The Bluefin Tuna Angler’s Pint is the first glass in a new saltwater line of Angler’s Pints. These saltwater Angler’s Pints will differ from the trout Angler’s Pints insofar as they feature a saltwater rod and large arbor reel, as well as an appropriate fly pattern on the back of each glass (this glass has an EP (Enrico Puglisi) Mackerel).
I decided to go with a bluefin tuna on the first saltwater Angler’s Pint because, in part, I really like the original art. I started working on that painting in the winter of 2013 at a fishing show in New Jersey. I kept working on it when I had time between commission work. Here I am at the Maine Lobster Festival in the summer of 2013.
I love public painting, so working on a piece at a show is a fun way for me to engage with my audience, but when it gets down to detail work, I really need to be back in the studio where I have my microscope, reference materials, all my studies, specimens, and a quiet place to focus.
I worked on the bluefin throughout the winter of 2013-14. With a piece like this, I sometimes need to put it away for a couple weeks and then come back to it. As anyone who has commissioned a piece from me knows, I have a hard time calling a piece finished. In the late winter of 2014, about a year after I started, I felt like I was getting close, and then in April, I signed it and off it went for photography. The original came back to my Gallery, where it sold.

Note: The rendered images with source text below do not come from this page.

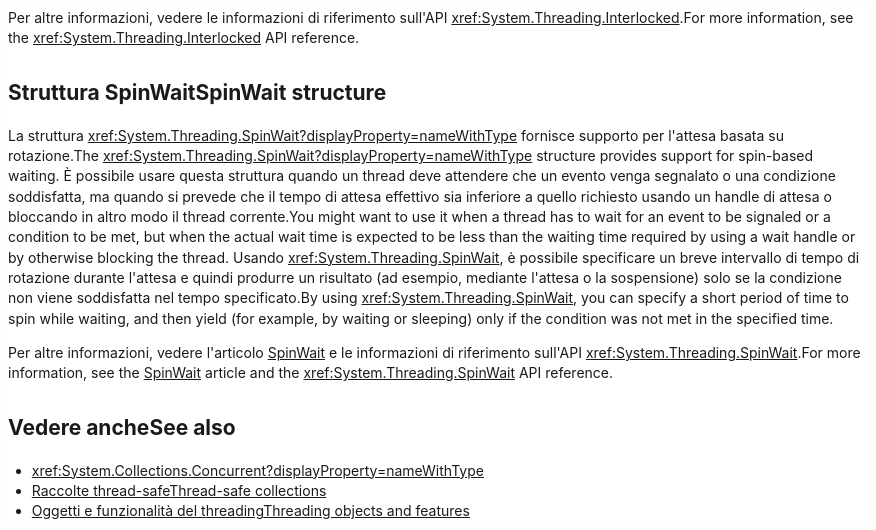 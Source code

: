 <span data-ttu-id="074ba-205">Per altre informazioni, vedere le informazioni di riferimento sull'API <xref:System.Threading.Interlocked>.</span><span class="sxs-lookup"><span data-stu-id="074ba-205">For more information, see the <xref:System.Threading.Interlocked> API reference.</span></span>

## <a name="spinwait-structure"></a><span data-ttu-id="074ba-206">Struttura SpinWait</span><span class="sxs-lookup"><span data-stu-id="074ba-206">SpinWait structure</span></span>

<span data-ttu-id="074ba-207">La struttura <xref:System.Threading.SpinWait?displayProperty=nameWithType> fornisce supporto per l'attesa basata su rotazione.</span><span class="sxs-lookup"><span data-stu-id="074ba-207">The <xref:System.Threading.SpinWait?displayProperty=nameWithType> structure provides support for spin-based waiting.</span></span> <span data-ttu-id="074ba-208">È possibile usare questa struttura quando un thread deve attendere che un evento venga segnalato o una condizione soddisfatta, ma quando si prevede che il tempo di attesa effettivo sia inferiore a quello richiesto usando un handle di attesa o bloccando in altro modo il thread corrente.</span><span class="sxs-lookup"><span data-stu-id="074ba-208">You might want to use it when a thread has to wait for an event to be signaled or a condition to be met, but when the actual wait time is expected to be less than the waiting time required by using a wait handle or by otherwise blocking the thread.</span></span> <span data-ttu-id="074ba-209">Usando <xref:System.Threading.SpinWait>, è possibile specificare un breve intervallo di tempo di rotazione durante l'attesa e quindi produrre un risultato (ad esempio, mediante l'attesa o la sospensione) solo se la condizione non viene soddisfatta nel tempo specificato.</span><span class="sxs-lookup"><span data-stu-id="074ba-209">By using <xref:System.Threading.SpinWait>, you can specify a short period of time to spin while waiting, and then yield (for example, by waiting or sleeping) only if the condition was not met in the specified time.</span></span>

<span data-ttu-id="074ba-210">Per altre informazioni, vedere l'articolo [SpinWait](spinwait.md) e le informazioni di riferimento sull'API <xref:System.Threading.SpinWait>.</span><span class="sxs-lookup"><span data-stu-id="074ba-210">For more information, see the [SpinWait](spinwait.md) article and the <xref:System.Threading.SpinWait> API reference.</span></span>

## <a name="see-also"></a><span data-ttu-id="074ba-211">Vedere anche</span><span class="sxs-lookup"><span data-stu-id="074ba-211">See also</span></span>

- <xref:System.Collections.Concurrent?displayProperty=nameWithType>
- [<span data-ttu-id="074ba-212">Raccolte thread-safe</span><span class="sxs-lookup"><span data-stu-id="074ba-212">Thread-safe collections</span></span>](../collections/thread-safe/index.md)
- [<span data-ttu-id="074ba-213">Oggetti e funzionalità del threading</span><span class="sxs-lookup"><span data-stu-id="074ba-213">Threading objects and features</span></span>](threading-objects-and-features.md)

For these Big Fish pieces–they are roughly 2′ x 4′ acrylic on birch–I generally print a limited edition run of 30 prints at the same size as the original. Each is hand-signed and numbered, and some, like the artist’s proof shown below, are also remarqued (a small hand-painted detail) at the request of the client. This client in Florida requested a small mackerel remarque.
Although I love the piece, I hesitated to put a bluefin tuna on the first Angler’s Pint because of how controversial angling for bluefin tuna can be. I ultimately decided to go with the species, however, because…well…I love it, but also because it is an opportunity to spark an important discussion.
As you probably know, the tagline of my business is Conservation through Appreciation, and I knew there would be some who found it hypocritical for me to have a bluefin tuna on one of my Angler’s Pints. I get it. In fact, at one point, I had also sworn off bluefin tuna altogether given the dire conservation status of the species. After all, the IUCN Red List lists the species as “Endangered.”
The thing is, however, that seafood and conservation are rarely that simple. The summer of 2017, when I released the Bluefin Tuna Angler’s Pint, is a case in point.
I live on the coast of Maine, and in the summer of 2017, we actually had a near-glut of bluefin in the Gulf of Maine. What was that about? For one, there were plenty of forage fishes about, but the increased numbers are also, according to both scientists and fisheries managers, a result of stock rebuilding efforts and effective management.
Where do we go from here? There are no doubt some big and important questions. Should the quota be increased, and if so, by how much? Are warming waters playing a role in the fish’s behavior? What effects will continued increases in forage fish populations have on bluefin tuna, especially with so many dams coming down in Maine? At the end of the day, these questions are why the Angler’s Pint exists–a big glass for big discussions about the species we love.